На следующее утро мне не хотелось покидать свое убежище, и я всячески медлила, завязывая и снова распуская тесемки и расчесывая волосы. После вчерашнего вечера я не разговаривала с Джейми, но он заметил мое состояние и посоветовал выйти вместе с ним к завтраку.
— Тебе не надо бояться встречи с другими, Клэр. Они будут подшучивать над тобой, но не очень. Выше голову. — Он приподнял мне подбородок, а я куснула его за пальцы — сильно, но не глубоко.
— Ой! — Он отдернул пальцы. — Поосторожней, милая, ты же не знаешь, где они побывали.
Он оставил меня, посмеиваясь, и ушел завтракать.
У него вполне может быть хорошее настроение, горько подумала я. Если ему хотелось отомстить, он удовлетворил вчера вечером свою месть сполна.
Это был отвратительный вечер. Моя вынужденная уступчивость улетучилась после первого же удара ремнем по телу. Последовала короткая, но яростная борьба, стоившая Джейми разбитого в кровь носа, трех великолепных царапин на щеке и глубоко укушенного запястья. Не удивительно, что после этого он едва не задушил меня засаленными килтами, прижал мне спину коленом и отхлестал как надо.

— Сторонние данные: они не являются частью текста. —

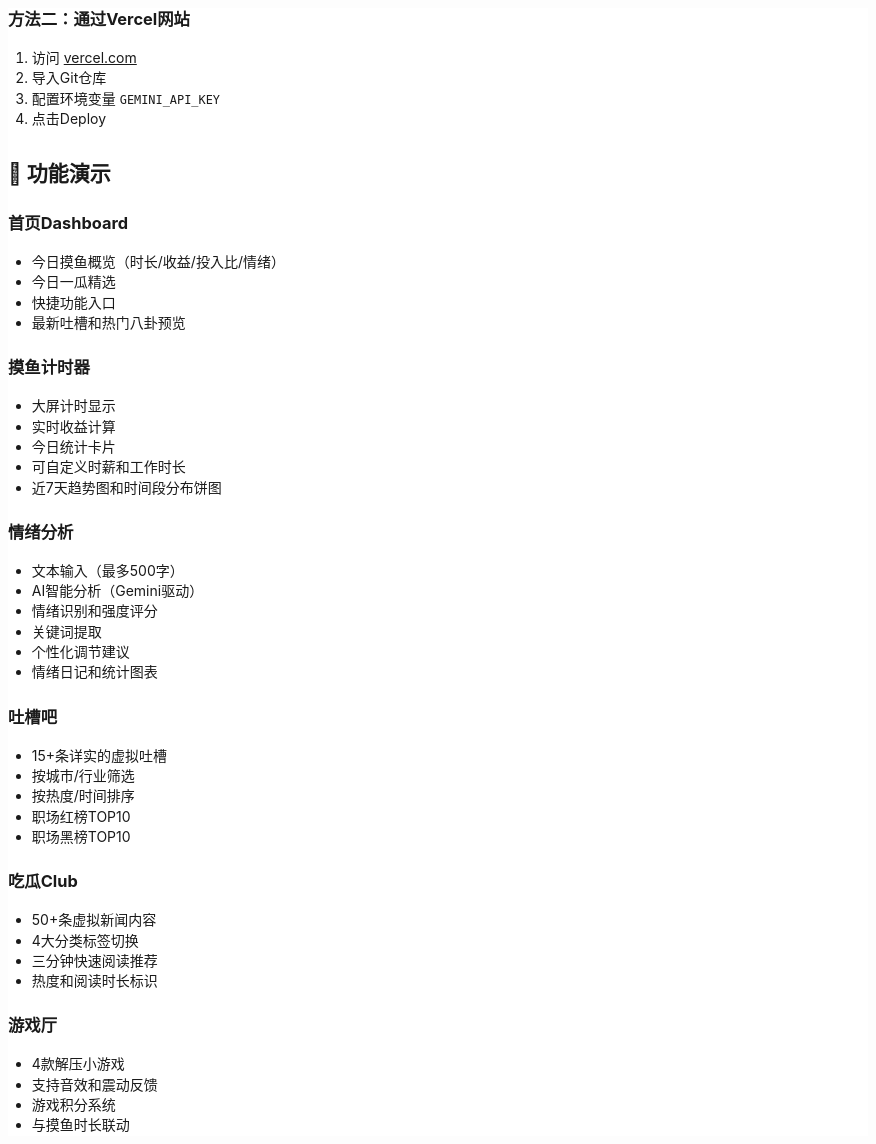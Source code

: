 ### 方法二：通过Vercel网站

1. 访问 [vercel.com](https://vercel.com)
2. 导入Git仓库
3. 配置环境变量 `GEMINI_API_KEY`
4. 点击Deploy

## 📱 功能演示

### 首页Dashboard
- 今日摸鱼概览（时长/收益/投入比/情绪）
- 今日一瓜精选
- 快捷功能入口
- 最新吐槽和热门八卦预览

### 摸鱼计时器
- 大屏计时显示
- 实时收益计算
- 今日统计卡片
- 可自定义时薪和工作时长
- 近7天趋势图和时间段分布饼图

### 情绪分析
- 文本输入（最多500字）
- AI智能分析（Gemini驱动）
- 情绪识别和强度评分
- 关键词提取
- 个性化调节建议
- 情绪日记和统计图表

### 吐槽吧
- 15+条详实的虚拟吐槽
- 按城市/行业筛选
- 按热度/时间排序
- 职场红榜TOP10
- 职场黑榜TOP10

### 吃瓜Club
- 50+条虚拟新闻内容
- 4大分类标签切换
- 三分钟快速阅读推荐
- 热度和阅读时长标识

### 游戏厅
- 4款解压小游戏
- 支持音效和震动反馈
- 游戏积分系统
- 与摸鱼时长联动

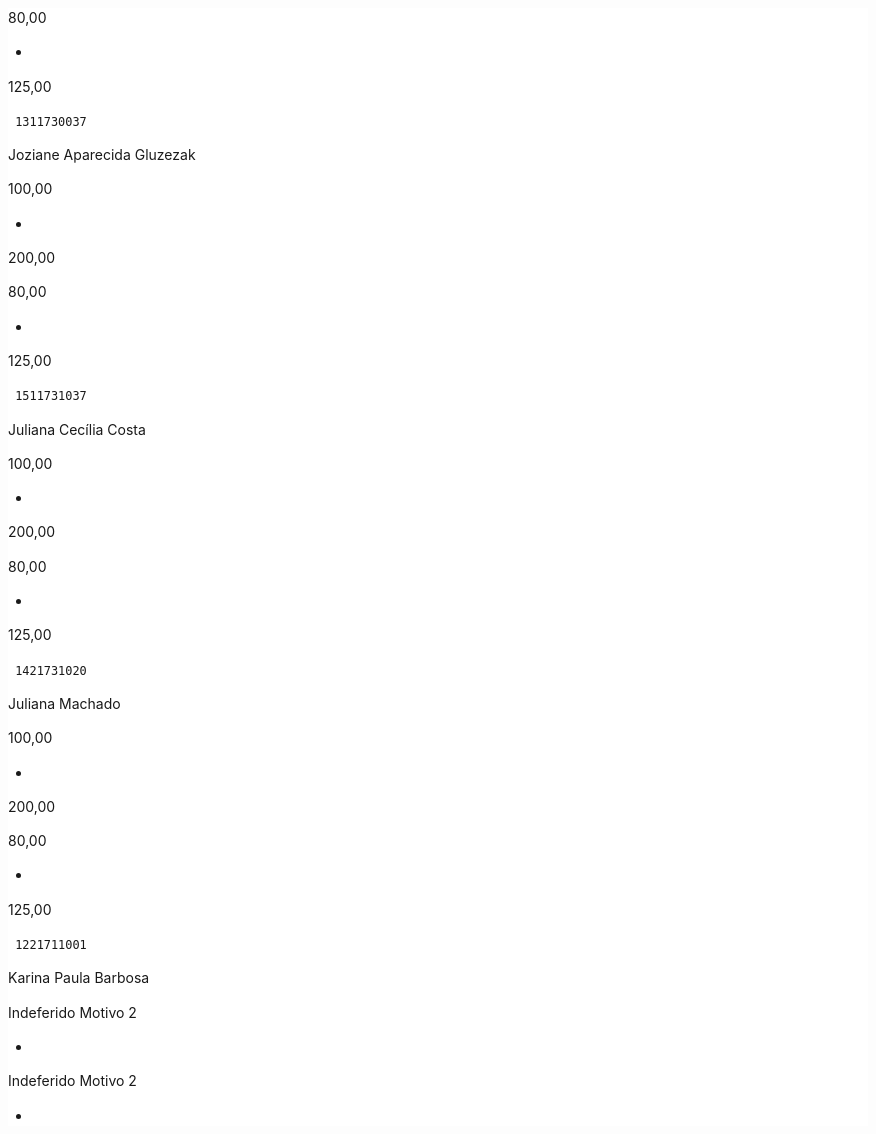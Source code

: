    80,00

   -

   125,00

     1311730037

   Joziane Aparecida Gluzezak

   100,00

   -

   200,00

   80,00

   -

   125,00

     1511731037

   Juliana Cecília Costa

   100,00

   -

   200,00

   80,00

   -

   125,00

     1421731020

   Juliana Machado

   100,00

   -

   200,00

   80,00

   -

   125,00

     1221711001

   Karina Paula Barbosa

   Indeferido Motivo 2

   -

   Indeferido Motivo 2

   -
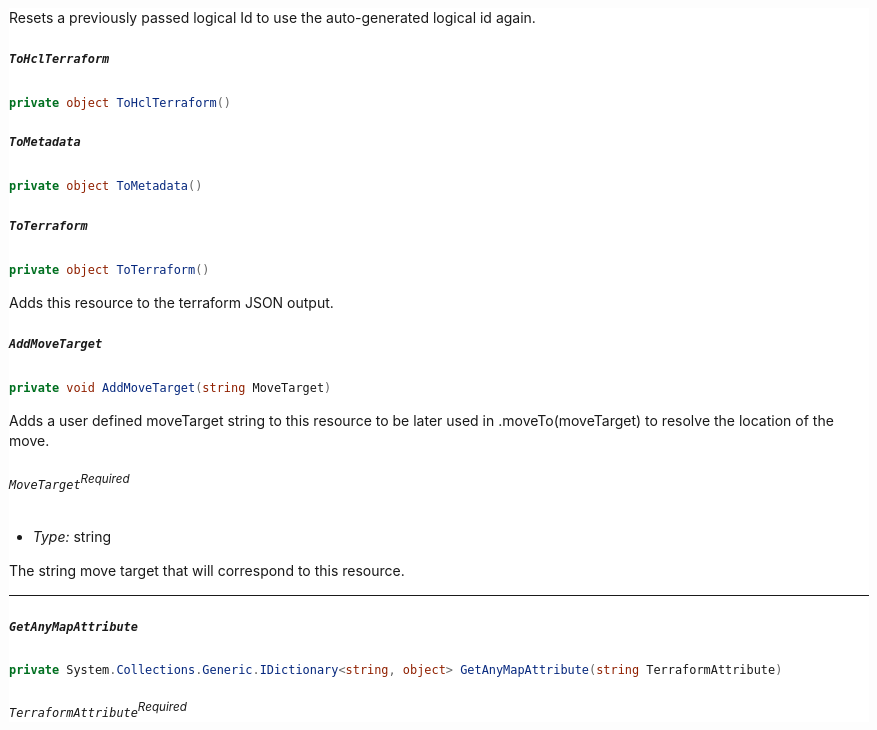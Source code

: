 Resets a previously passed logical Id to use the auto-generated logical id again.

##### `ToHclTerraform` <a name="ToHclTerraform" id="@cdktf/provider-vsphere.nasDatastore.NasDatastore.toHclTerraform"></a>

```csharp
private object ToHclTerraform()
```

##### `ToMetadata` <a name="ToMetadata" id="@cdktf/provider-vsphere.nasDatastore.NasDatastore.toMetadata"></a>

```csharp
private object ToMetadata()
```

##### `ToTerraform` <a name="ToTerraform" id="@cdktf/provider-vsphere.nasDatastore.NasDatastore.toTerraform"></a>

```csharp
private object ToTerraform()
```

Adds this resource to the terraform JSON output.

##### `AddMoveTarget` <a name="AddMoveTarget" id="@cdktf/provider-vsphere.nasDatastore.NasDatastore.addMoveTarget"></a>

```csharp
private void AddMoveTarget(string MoveTarget)
```

Adds a user defined moveTarget string to this resource to be later used in .moveTo(moveTarget) to resolve the location of the move.

###### `MoveTarget`<sup>Required</sup> <a name="MoveTarget" id="@cdktf/provider-vsphere.nasDatastore.NasDatastore.addMoveTarget.parameter.moveTarget"></a>

- *Type:* string

The string move target that will correspond to this resource.

---

##### `GetAnyMapAttribute` <a name="GetAnyMapAttribute" id="@cdktf/provider-vsphere.nasDatastore.NasDatastore.getAnyMapAttribute"></a>

```csharp
private System.Collections.Generic.IDictionary<string, object> GetAnyMapAttribute(string TerraformAttribute)
```

###### `TerraformAttribute`<sup>Required</sup> <a name="TerraformAttribute" id="@cdktf/provider-vsphere.nasDatastore.NasDatastore.getAnyMapAttribute.parameter.terraformAttribute"></a>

Но Джейми, проклятие его черной шотландской душе, оказался прав. Мужчины поздоровались со мной сдержанно, однако вполне по-дружески; враждебность и пренебрежение предыдущего вечера исчезли без следа.
Когда я накладывала на тарелку яйца у буфета, ко мне подошел Дугал и отеческим жестом обнял меня за плечи. Его борода кольнула меня в ухо, пока он конфиденциально рокотал:
— Надеюсь, Джейми не был с вами слишком груб прошедшей ночью, девочка. Крик стоял такой, словно вас убивали.
Я вспыхнула и отвернулась, чтобы он этого не заметил. После противных замечаний Джейми я решила во время трапезы не проронить ни слова.
Дугал обратился к Джейми, который сидел за столом, поглощая хлеб с сыром:
— Послушай, парень, совсем не следовало бить девочку чуть не до полусмерти. Небольшой памятки было бы вполне достаточно.
Он крепко шлепнул меня пониже спины в порядке иллюстрации и я сморщилась от боли, сердито глянув на Дугала.